Activity » This task calls for copying every line of the records that includes the word "should".

━━━━━ Supplied entries ━━━━━

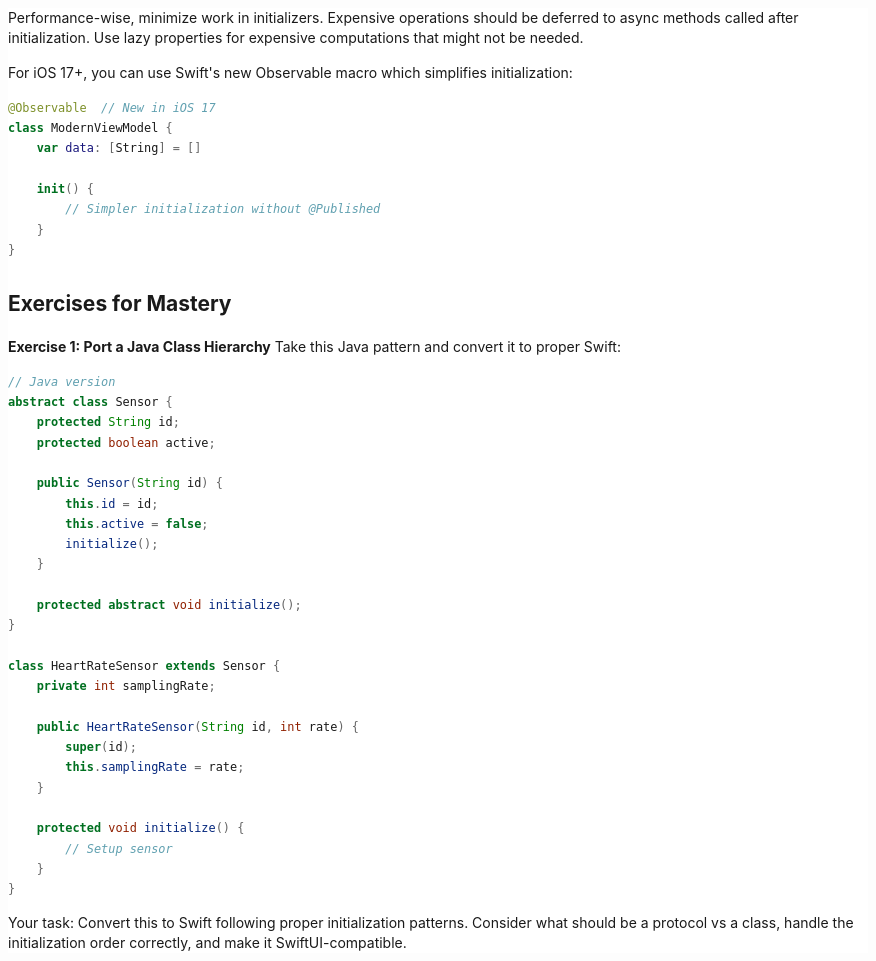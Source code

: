 Performance-wise, minimize work in initializers. Expensive operations should be deferred to async methods called after initialization. Use lazy properties for expensive computations that might not be needed.

For iOS 17+, you can use Swift's new Observable macro which simplifies initialization:

```swift
@Observable  // New in iOS 17
class ModernViewModel {
    var data: [String] = []
    
    init() {
        // Simpler initialization without @Published
    }
}
```

## Exercises for Mastery

**Exercise 1: Port a Java Class Hierarchy**
Take this Java pattern and convert it to proper Swift:

```java
// Java version
abstract class Sensor {
    protected String id;
    protected boolean active;
    
    public Sensor(String id) {
        this.id = id;
        this.active = false;
        initialize();
    }
    
    protected abstract void initialize();
}

class HeartRateSensor extends Sensor {
    private int samplingRate;
    
    public HeartRateSensor(String id, int rate) {
        super(id);
        this.samplingRate = rate;
    }
    
    protected void initialize() {
        // Setup sensor
    }
}
```

Your task: Convert this to Swift following proper initialization patterns. Consider what should be a protocol vs a class, handle the initialization order correctly, and make it SwiftUI-compatible.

━━━━━

Written response »
: Performance-wise, minimize work in initializers. Expensive operations should be deferred to async methods called after initialization. Use lazy properties for expensive computations that might not be needed.
Your task: Convert this to Swift following proper initialization patterns. Consider what should be a protocol vs a class, handle the initialization order correctly, and make it SwiftUI-compatible.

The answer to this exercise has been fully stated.